Document images with source code >>
----

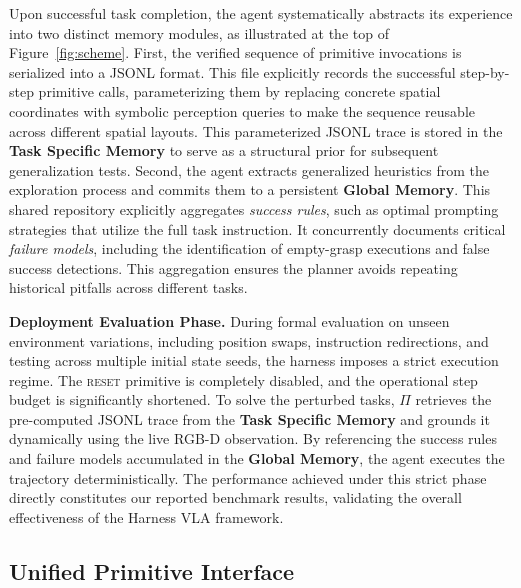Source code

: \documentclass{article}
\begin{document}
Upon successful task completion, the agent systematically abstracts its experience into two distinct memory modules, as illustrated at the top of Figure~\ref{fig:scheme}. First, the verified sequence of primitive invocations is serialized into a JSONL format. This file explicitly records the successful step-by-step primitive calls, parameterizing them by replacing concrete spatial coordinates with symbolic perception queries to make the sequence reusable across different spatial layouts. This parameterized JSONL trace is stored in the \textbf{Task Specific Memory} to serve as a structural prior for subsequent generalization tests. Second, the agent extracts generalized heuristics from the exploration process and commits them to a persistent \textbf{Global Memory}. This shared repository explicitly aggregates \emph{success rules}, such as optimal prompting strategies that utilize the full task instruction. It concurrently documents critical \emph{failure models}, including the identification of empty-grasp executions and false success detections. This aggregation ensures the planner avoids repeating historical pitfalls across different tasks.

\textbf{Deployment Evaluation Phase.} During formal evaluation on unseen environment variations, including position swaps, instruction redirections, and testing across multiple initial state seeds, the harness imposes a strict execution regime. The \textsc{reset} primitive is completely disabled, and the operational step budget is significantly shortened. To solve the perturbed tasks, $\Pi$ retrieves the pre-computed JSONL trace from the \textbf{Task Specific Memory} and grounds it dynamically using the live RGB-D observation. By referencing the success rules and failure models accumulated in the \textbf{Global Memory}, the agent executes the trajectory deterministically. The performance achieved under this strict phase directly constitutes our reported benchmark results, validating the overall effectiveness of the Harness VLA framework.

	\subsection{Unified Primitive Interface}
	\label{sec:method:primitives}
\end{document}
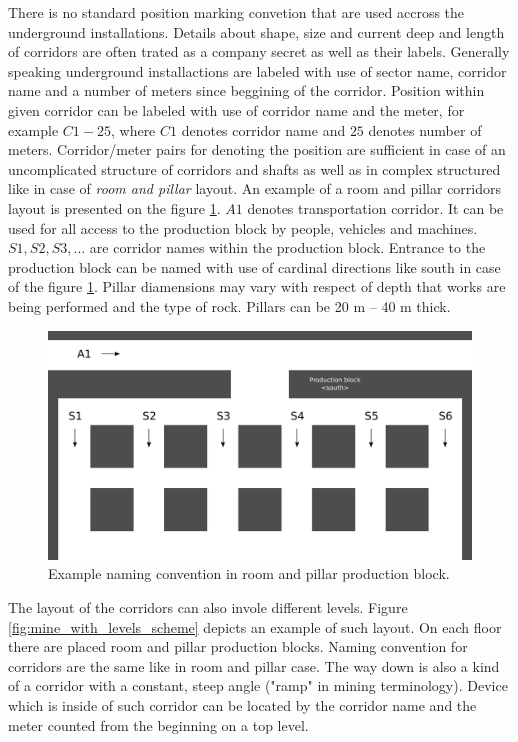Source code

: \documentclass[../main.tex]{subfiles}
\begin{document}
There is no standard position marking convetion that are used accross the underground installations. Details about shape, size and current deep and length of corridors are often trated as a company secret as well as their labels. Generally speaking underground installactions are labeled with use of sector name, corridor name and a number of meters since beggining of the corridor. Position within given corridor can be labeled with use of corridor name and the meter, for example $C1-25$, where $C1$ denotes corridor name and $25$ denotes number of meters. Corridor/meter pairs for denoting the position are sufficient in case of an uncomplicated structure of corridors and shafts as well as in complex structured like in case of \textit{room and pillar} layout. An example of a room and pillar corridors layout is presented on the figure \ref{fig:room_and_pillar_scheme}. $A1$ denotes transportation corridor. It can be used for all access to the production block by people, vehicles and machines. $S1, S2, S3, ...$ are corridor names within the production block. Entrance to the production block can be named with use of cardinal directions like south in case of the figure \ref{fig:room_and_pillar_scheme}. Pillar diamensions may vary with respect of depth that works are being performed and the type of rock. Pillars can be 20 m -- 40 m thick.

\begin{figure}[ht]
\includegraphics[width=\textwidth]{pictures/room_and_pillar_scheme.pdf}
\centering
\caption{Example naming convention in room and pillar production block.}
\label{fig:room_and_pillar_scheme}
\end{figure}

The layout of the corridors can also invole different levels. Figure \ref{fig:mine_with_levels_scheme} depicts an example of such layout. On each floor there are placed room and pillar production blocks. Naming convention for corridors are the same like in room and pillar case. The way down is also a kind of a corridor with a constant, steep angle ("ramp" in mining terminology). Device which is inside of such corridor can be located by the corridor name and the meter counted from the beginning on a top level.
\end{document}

----

Assignment >>
Go through the lines above. Select every one that has the string "convention".

Exercise output >>
\caption{Example naming convention in room and pillar production block.}
The layout of the corridors can also invole different levels. Figure \ref{fig:mine_with_levels_scheme} depicts an example of such layout. On each floor there are placed room and pillar production blocks. Naming convention for corridors are the same like in room and pillar case. The way down is also a kind of a corridor with a constant, steep angle ("ramp" in mining terminology). Device which is inside of such corridor can be located by the corridor name and the meter counted from the beginning on a top level.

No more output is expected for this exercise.